§ Data extract
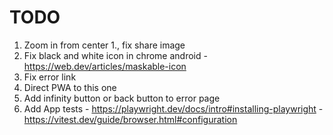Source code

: # TODO

1. Zoom in from center
1., fix share image
1. Fix black and white icon in chrome android - https://web.dev/articles/maskable-icon
1. Fix error link
1. Direct PWA to this one 
1. Add infinity button or back button to error page
1. Add App tests - https://playwright.dev/docs/intro#installing-playwright - https://vitest.dev/guide/browser.html#configuration
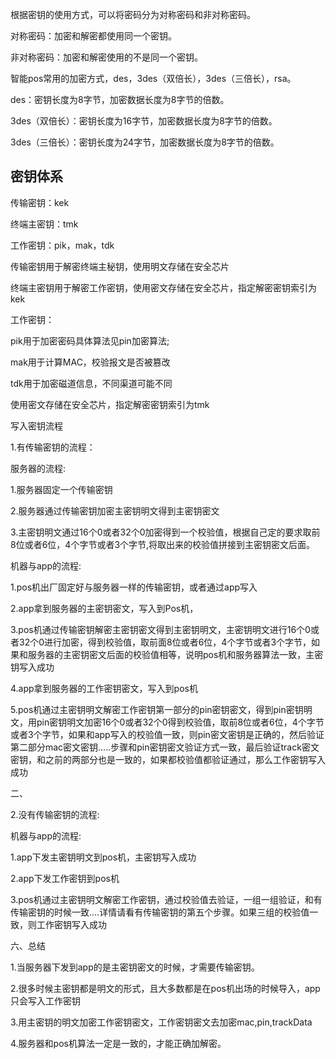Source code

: 根据密钥的使用方式，可以将密码分为对称密码和非对称密码。

对称密码：加密和解密都使用同一个密钥。

非对称密码：加密和解密使用的不是同一个密钥。

智能pos常用的加密方式，des，3des（双倍长），3des（三倍长），rsa。

des：密钥长度为8字节，加密数据长度为8字节的倍数。

3des（双倍长）：密钥长度为16字节，加密数据长度为8字节的倍数。

3des（三倍长）：密钥长度为24字节，加密数据长度为8字节的倍数。



## 密钥体系

传输密钥：kek

终端主密钥：tmk 

工作密钥：pik，mak，tdk



传输密钥用于解密终端主秘钥，使用明文存储在安全芯片 

终端主密钥用于解密工作密钥，使用密文存储在安全芯片，指定解密密钥索引为kek 

工作密钥： 

pik用于加密密码具体算法见pin加密算法; 

mak用于计算MAC，校验报文是否被篡改 

tdk用于加密磁道信息，不同渠道可能不同 

使用密文存储在安全芯片，指定解密密钥索引为tmk



写入密钥流程

1.有传输密钥的流程： 



服务器的流程: 

1.服务器固定一个传输密钥 

2.服务器通过传输密钥加密主密钥明文得到主密钥密文 

3.主密钥明文通过16个0或者32个0加密得到一个校验值，根据自己定的要求取前8位或者6位，4个字节或者3个字节,将取出来的校验值拼接到主密钥密文后面。 





机器与app的流程: 

1.pos机出厂固定好与服务器一样的传输密钥，或者通过app写入 

2.app拿到服务器的主密钥密文，写入到Pos机， 

3.pos机通过传输密钥解密主密钥密文得到主密钥明文，主密钥明文进行16个0或者32个0进行加密，得到校验值，取前面8位或者6位，4个字节或者3个字节，如果和服务器的主密钥密文后面的校验值相等，说明pos机和服务器算法一致，主密钥写入成功 

4.app拿到服务器的工作密钥密文，写入到pos机 

5.pos机通过主密钥明文解密工作密钥第一部分的pin密钥密文，得到pin密钥明文，用pin密钥明文加密16个0或者32个0得到校验值，取前8位或者6位，4个字节或者3个字节，如果和app写入的校验值一致，则pin密文密钥是正确的，然后验证第二部分mac密文密钥…..步骤和pin密钥密文验证方式一致，最后验证track密文密钥，和之前的两部分也是一致的，如果都校验值都验证通过，那么工作密钥写入成功

二、



2.没有传输密钥的流程: 



机器与app的流程: 

1.app下发主密钥明文到pos机，主密钥写入成功 

2.app下发工作密钥到pos机 

3.pos机通过主密钥明文解密工作密钥，通过校验值去验证，一组一组验证，和有传输密钥的时候一致….详情请看有传输密钥的第五个步骤。如果三组的校验值一致，则工作密钥写入成功

六、总结

1.当服务器下发到app的是主密钥密文的时候，才需要传输密钥。 

2.很多时候主密钥都是明文的形式，且大多数都是在pos机出场的时候导入，app只会写入工作密钥 

3.用主密钥的明文加密工作密钥密文，工作密钥密文去加密mac,pin,trackData 

4.服务器和pos机算法一定是一致的，才能正确加解密。

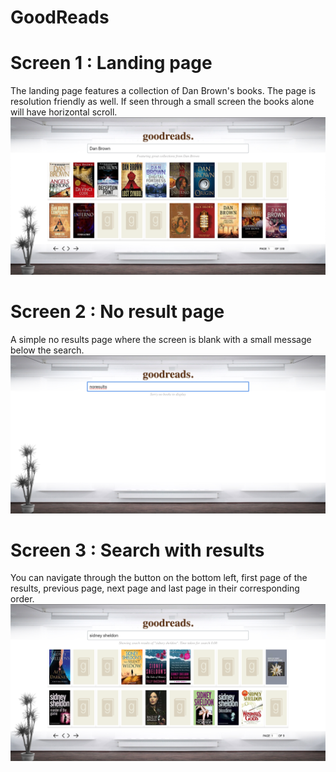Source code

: # GoodReads

# Screen 1 : Landing page
The landing page features a collection of Dan Brown's books. The page is resolution friendly as well. If seen through a small screen the books alone will have horizontal scroll. 
![GitHub Logo](/screenshots/featured.png)


# Screen 2 : No result page
A simple no results page where the screen is blank with a small message below the search.
![GitHub Logo](/screenshots/noresults.png)

 
# Screen 3 : Search with results
You can navigate through the button on the bottom left, first page of the results, previous page, next page and last page in their corresponding order. 
![GitHub Logo](/screenshots/searchwithresults.png)

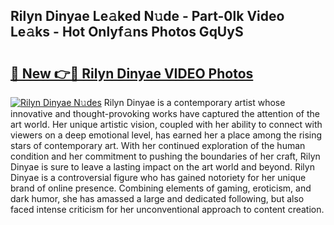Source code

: ## Rilyn Dinyae Le𝚊ked N𝚞de - Part-0lk Video Le𝚊ks - Hot Onlyf𝚊ns Photos GqUyS

# <h2><a href="http://ab45788.deff.icu/?id=Rilyn+Dinyae">🔗 New 👉🔴 Rilyn Dinyae VIDEO Photos</a></h2>

[![Rilyn Dinyae N𝚞des](https://i.imgur.com/rIISA9y.gif)](http://ab45788.deff.icu/?id=Rilyn+Dinyae)
Rilyn Dinyae is a contemporary artist whose innovative and thought-provoking works have captured the attention of the art world. Her unique artistic vision, coupled with her ability to connect with viewers on a deep emotional level, has earned her a place among the rising stars of contemporary art. With her continued exploration of the human condition and her commitment to pushing the boundaries of her craft, Rilyn Dinyae is sure to leave a lasting impact on the art world and beyond. Rilyn Dinyae is a controversial figure who has gained notoriety for her unique brand of online presence. Combining elements of gaming, eroticism, and dark humor, she has amassed a large and dedicated following, but also faced intense criticism for her unconventional approach to content creation.
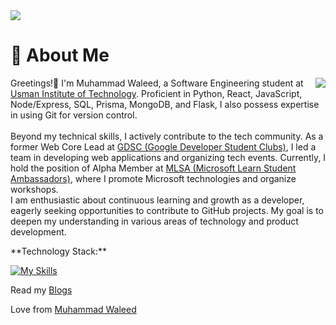 <!-- [![@blurryface's Holopin board](https://holopin.me/blurryface)](https://holopin.io/@blurryface) -->
<img src="https://camo.githubusercontent.com/d348976f3419cd09cf731439742c1b889e3f3cd8e04b2e72e7a219d85b049c37/68747470733a2f2f636c6f75642d6c66697532373079302d6861636b2d636c75622d626f742e76657263656c2e6170702f30666f6f7465722e706e67" >


# 🚀 About Me
<img align="right" src="https://camo.githubusercontent.com/46b5337d2e4d0bf0e3c2cfd3ae600fe1eab38bd321af1f955da414cc73a84ca5/68747470733a2f2f692e67696665722e636f6d2f6f726967696e2f38342f38346437396635383763616565653639636166333036333836656333353237645f773230302e676966">
<p align="left">Greetings!👋 I'm Muhammad Waleed, a Software Engineering student at <a href="https://www.uitu.edu.pk">Usman Institute of Technology</a>. Proficient in Python, React, JavaScript, Node/Express, SQL, Prisma, MongoDB, and Flask, I also possess expertise in using Git for version control. <br> <br> Beyond my technical skills, I actively contribute to the tech community. As a former Web Core Lead at <a href="https://gdscuit.web.app">GDSC (Google Developer Student Clubs)</a>, I led a team in developing web applications and organizing tech events. Currently, I hold the position of Alpha Member at <a href="https://mvp.microsoft.com/en-US/studentambassadors/profile/c557377c-cefc-4d04-9f11-5b3ace2e55a2">MLSA (Microsoft Learn Student Ambassadors)</a>, where I promote Microsoft technologies and organize workshops. <br> I am enthusiastic about continuous learning and growth as a developer, eagerly seeking opportunities to contribute to GitHub projects. My goal is to deepen my understanding in various areas of technology and product development. </p>
**Technology Stack:**

[![My Skills](https://skillicons.dev/icons?i=python,flask,html,css,js,jquery,nodejs,express,react,mongodb,mysql,prisma,netlify,heroku,git,figma,bootstrap&theme=dark&perline=9)](https://skillicons.dev)

Read my
 [Blogs](https://medium.com/@mwfarrukh)

Love from
[Muhammad Waleed](https://muhammadwaleed.me)
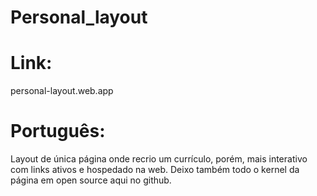 # Personal_layout
 <h1>Link:</h1>
 personal-layout.web.app
 <h1>Português:</h1>
 <div>Layout de única página onde recrio um currículo, porém, mais interativo com links ativos e hospedado na web. Deixo também todo o kernel da página em open source aqui no github.</div>
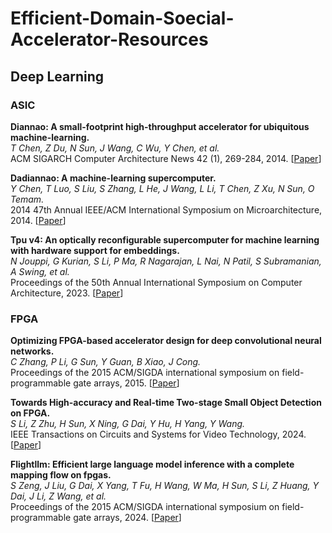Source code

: # Efficient-Domain-Soecial-Accelerator-Resources

## Deep Learning

### ASIC

**Diannao: A small-footprint high-throughput accelerator for ubiquitous machine-learning.**<br>
*T Chen, Z Du, N Sun, J Wang, C Wu, Y Chen, et al.*<br>
ACM SIGARCH Computer Architecture News 42 (1), 269-284, 2014.
[[Paper](https://courses.e-ce.uth.gr/CE432/voh0hmata/bibliographic%20project/papers1/asplos2014%20-%20Chen%20et%20al%20-%20DianNao%20-%20A%20Small-Footprint%20High-Throughput%20Accelerator%20for%20Ubiquitous%20Machine-Learning.pdf)]

**Dadiannao: A machine-learning supercomputer.**<br>
*Y Chen, T Luo, S Liu, S Zhang, L He, J Wang, L Li, T Chen, Z Xu, N Sun, O Temam.*<br>
2014 47th Annual IEEE/ACM International Symposium on Microarchitecture, 2014.
[[Paper](https://pages.saclay.inria.fr/olivier.temam/files/eval/supercomputer.pdf)]

**Tpu v4: An optically reconfigurable supercomputer for machine learning with hardware support for embeddings.**<br>
*N Jouppi, G Kurian, S Li, P Ma, R Nagarajan, L Nai, N Patil, S Subramanian, A Swing, et al.*<br>
Proceedings of the 50th Annual International Symposium on Computer Architecture, 2023.
[[Paper](https://dl.acm.org/doi/pdf/10.1145/3579371.3589350)]

### FPGA

**Optimizing FPGA-based accelerator design for deep convolutional neural networks.**<br>
*C Zhang, P Li, G Sun, Y Guan, B Xiao, J Cong.*<br>
Proceedings of the 2015 ACM/SIGDA international symposium on field-programmable gate arrays, 2015.
[[Paper](https://iceory.github.io/2018/04/25/fpga-based-cnn/FPGA-BASED-CNN.pdf)]

**Towards High-accuracy and Real-time Two-stage Small Object Detection on FPGA.**<br>
*S Li, Z Zhu, H Sun, X Ning, G Dai, Y Hu, H Yang, Y Wang.*<br>
IEEE Transactions on Circuits and Systems for Video Technology, 2024.
[[Paper](https://dai.sjtu.edu.cn/my_file/pdf/0f3320ec-4c17-4001-b7a9-3b0eb1996b0d.pdf)]

**Flightllm: Efficient large language model inference with a complete mapping flow on fpgas.**<br>
*S Zeng, J Liu, G Dai, X Yang, T Fu, H Wang, W Ma, H Sun, S Li, Z Huang, Y Dai, J Li, Z Wang, et al.*<br>
Proceedings of the 2015 ACM/SIGDA international symposium on field-programmable gate arrays, 2024.
[[Paper](https://dl.acm.org/doi/pdf/10.1145/3626202.3637562)]
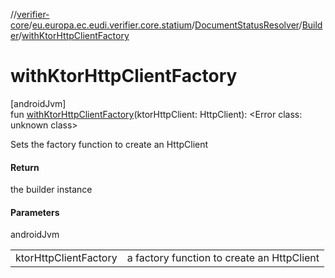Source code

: //[verifier-core](../../../../index.md)/[eu.europa.ec.eudi.verifier.core.statium](../../index.md)/[DocumentStatusResolver](../index.md)/[Builder](index.md)/[withKtorHttpClientFactory](with-ktor-http-client-factory.md)

# withKtorHttpClientFactory

[androidJvm]\
fun [withKtorHttpClientFactory](with-ktor-http-client-factory.md)(ktorHttpClient: HttpClient): &lt;Error class: unknown class&gt;

Sets the factory function to create an HttpClient

#### Return

the builder instance

#### Parameters

androidJvm

| | |
|---|---|
| ktorHttpClientFactory | a factory function to create an HttpClient |
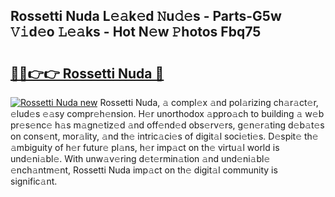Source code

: ## Rossetti Nuda L𝚎𝚊k𝚎d 𝙽u𝚍𝚎s - Parts-G5w 𝚅𝚒d𝚎o 𝙻𝚎𝚊ks - Hot N𝚎w 𝙿hotos Fbq75

# <h2><a href="http://kvdqfq.teov.top/?on=Rossetti+Nuda">🔗🔗👉👉 Rossetti Nuda 🔗</a></h2>

[![Rossetti Nuda new](https://i.imgur.com/QqkWNDz.gif)](http://kvdqfq.teov.top/?on=Rossetti+Nuda)
Rossetti Nuda, 𝚊 compl𝚎x 𝚊nd pol𝚊rizing ch𝚊r𝚊ct𝚎r, 𝚎lud𝚎s 𝚎𝚊sy compr𝚎h𝚎nsion. H𝚎r unorthodox 𝚊ppro𝚊ch to building 𝚊 w𝚎b pr𝚎s𝚎nc𝚎 h𝚊s m𝚊gn𝚎tiz𝚎d 𝚊nd off𝚎nd𝚎d obs𝚎rv𝚎rs, g𝚎n𝚎r𝚊ting d𝚎b𝚊t𝚎s on cons𝚎nt, mor𝚊lity, 𝚊nd th𝚎 intric𝚊ci𝚎s of digit𝚊l soci𝚎ti𝚎s. D𝚎spit𝚎 th𝚎 𝚊mbiguity of h𝚎r futur𝚎 pl𝚊ns, h𝚎r imp𝚊ct on th𝚎 virtu𝚊l world is und𝚎ni𝚊bl𝚎. With unw𝚊v𝚎ring d𝚎t𝚎rmin𝚊tion 𝚊nd und𝚎ni𝚊bl𝚎 𝚎nch𝚊ntm𝚎nt, Rossetti Nuda imp𝚊ct on th𝚎 digit𝚊l community is signific𝚊nt.
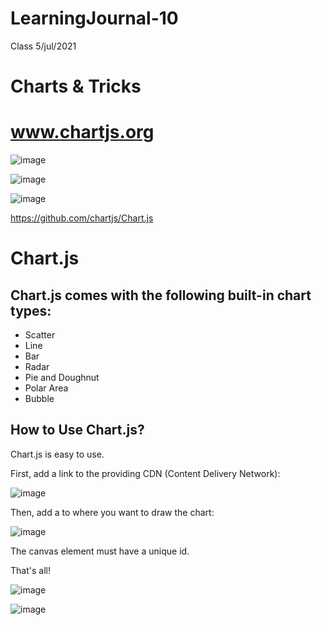 # LearningJournal-10

Class 5/jul/2021

# Charts & Tricks 

# www.chartjs.org

![image](https://user-images.githubusercontent.com/85109819/124451254-0e23c900-dd3a-11eb-8454-e6cb6c3ec269.png)


![image](https://user-images.githubusercontent.com/85109819/124456657-d1f36700-dd3f-11eb-9bc9-4e48b560089b.png)


![image](https://user-images.githubusercontent.com/85109819/124456916-1c74e380-dd40-11eb-84d0-2a898894c1e3.png)

https://github.com/chartjs/Chart.js


# Chart.js
## Chart.js comes with the following built-in chart types:

* Scatter
* Line
* Bar
* Radar
* Pie and Doughnut
* Polar Area
* Bubble

## How to Use Chart.js?

Chart.js is easy to use.

First, add a link to the providing CDN (Content Delivery Network):


![image](https://user-images.githubusercontent.com/85109819/124494231-7048f200-dd6b-11eb-818a-44d0ce211b6f.png)

Then, add a <canvas> to where you want to draw the chart:
  
  ![image](https://user-images.githubusercontent.com/85109819/124494420-a9816200-dd6b-11eb-9848-3262b0044a4e.png)
  
The canvas element must have a unique id.

That's all!
  
![image](https://user-images.githubusercontent.com/85109819/124494594-e6e5ef80-dd6b-11eb-99d9-4df99977d9fb.png)
  
  ![image](https://user-images.githubusercontent.com/85109819/124494720-fa915600-dd6b-11eb-8bce-337fab06acc1.png)

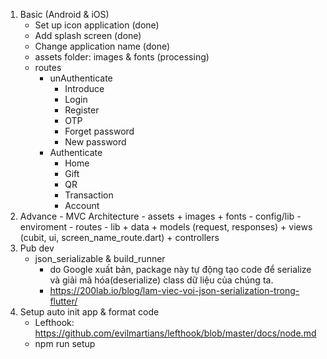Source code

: 1. Basic (Android & iOS)
    - Set up icon application (done)
    - Add splash screen (done)
    - Change application name (done)
    - assets folder: images & fonts (processing)
    - routes
        - unAuthenticate
            - Introduce
            - Login 
            - Register
            - OTP
            - Forget password
            - New password
        - Authenticate
            - Home
            - Gift
            - QR
            - Transaction
            - Account
2. Advance
        - MVC Architecture
        - assets
            + images
            + fonts
        - config/lib
            - enviroment
            - routes
        - lib
            + data
            + models (request, responses)
            + views (cubit, ui, screen_name_route.dart)
            + controllers
3. Pub dev
    - json_serializable & build_runner
        + do Google xuất bản, package này tự động tạo code để serialize và giải mã hóa(deserialize) class dữ liệu của chúng ta.
        + https://200lab.io/blog/lam-viec-voi-json-serialization-trong-flutter/
4.  Setup auto init app & format code
    - Lefthook: https://github.com/evilmartians/lefthook/blob/master/docs/node.md
    - npm run setup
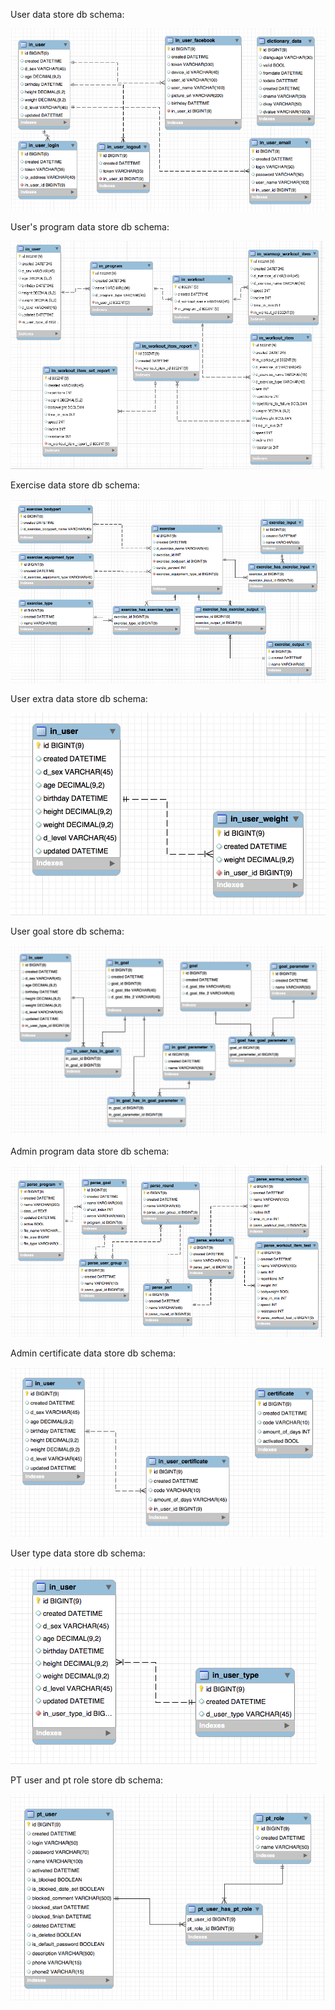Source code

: User data store db schema:

![pt schema](pt-schema-login-v3.png)

User's program data store db schema:

![pt schema](pt-schema-program-v6.png)

Exercise data store db schema:

![pt schema](pt-schema-exercise-v5.png)

User extra data store db schema:

![pt schema](pt-schema-user-data-v1.png)

User goal store db schema:

![pt schema](pt-schema-user-goal-v2.png)

Admin program data store db schema:

![pt schema](pt-schema-program-data-v4.png)

Admin certificate data store db schema:

![pt schema](pt-schema-certificate-v1.png)

User type data store db schema:

![pt schema](pt-schema-user-type-v1.png)

PT user and pt role store db schema:

![pt schema](pt-schema-user-and-role-v2.png)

§ Task
Exact lines only, please. Repeat everything from the top of the records through the line containing "2.很多时候主密钥都是明文的", both ends in and pictures out.

§ Result of this exercise
Source code

: # TODO

1. Zoom in from center
1., fix share image
1. Fix black and white icon in chrome android - https://web.dev/articles/maskable-icon
1. Fix error link
1. Direct PWA to this one 
1. Add infinity button or back button to error page
1. Add App tests - https://playwright.dev/docs/intro#installing-playwright - https://vitest.dev/guide/browser.html#configuration
Source code

: 根据密钥的使用方式，可以将密码分为对称密码和非对称密码。

对称密码：加密和解密都使用同一个密钥。

非对称密码：加密和解密使用的不是同一个密钥。

智能pos常用的加密方式，des，3des（双倍长），3des（三倍长），rsa。

des：密钥长度为8字节，加密数据长度为8字节的倍数。

3des（双倍长）：密钥长度为16字节，加密数据长度为8字节的倍数。

3des（三倍长）：密钥长度为24字节，加密数据长度为8字节的倍数。



## 密钥体系

传输密钥：kek

终端主密钥：tmk 

工作密钥：pik，mak，tdk



传输密钥用于解密终端主秘钥，使用明文存储在安全芯片 

终端主密钥用于解密工作密钥，使用密文存储在安全芯片，指定解密密钥索引为kek 

工作密钥： 

pik用于加密密码具体算法见pin加密算法; 

mak用于计算MAC，校验报文是否被篡改 

tdk用于加密磁道信息，不同渠道可能不同 

使用密文存储在安全芯片，指定解密密钥索引为tmk



写入密钥流程

1.有传输密钥的流程： 



服务器的流程: 

1.服务器固定一个传输密钥 

2.服务器通过传输密钥加密主密钥明文得到主密钥密文 

3.主密钥明文通过16个0或者32个0加密得到一个校验值，根据自己定的要求取前8位或者6位，4个字节或者3个字节,将取出来的校验值拼接到主密钥密文后面。 





机器与app的流程: 

1.pos机出厂固定好与服务器一样的传输密钥，或者通过app写入 

2.app拿到服务器的主密钥密文，写入到Pos机， 

3.pos机通过传输密钥解密主密钥密文得到主密钥明文，主密钥明文进行16个0或者32个0进行加密，得到校验值，取前面8位或者6位，4个字节或者3个字节，如果和服务器的主密钥密文后面的校验值相等，说明pos机和服务器算法一致，主密钥写入成功 

4.app拿到服务器的工作密钥密文，写入到pos机 

5.pos机通过主密钥明文解密工作密钥第一部分的pin密钥密文，得到pin密钥明文，用pin密钥明文加密16个0或者32个0得到校验值，取前8位或者6位，4个字节或者3个字节，如果和app写入的校验值一致，则pin密文密钥是正确的，然后验证第二部分mac密文密钥…..步骤和pin密钥密文验证方式一致，最后验证track密文密钥，和之前的两部分也是一致的，如果都校验值都验证通过，那么工作密钥写入成功

二、



2.没有传输密钥的流程: 



机器与app的流程: 

1.app下发主密钥明文到pos机，主密钥写入成功 

2.app下发工作密钥到pos机 

3.pos机通过主密钥明文解密工作密钥，通过校验值去验证，一组一组验证，和有传输密钥的时候一致….详情请看有传输密钥的第五个步骤。如果三组的校验值一致，则工作密钥写入成功

六、总结

1.当服务器下发到app的是主密钥密文的时候，才需要传输密钥。 

2.很多时候主密钥都是明文的形式，且大多数都是在pos机出场的时候导入，app只会写入工作密钥 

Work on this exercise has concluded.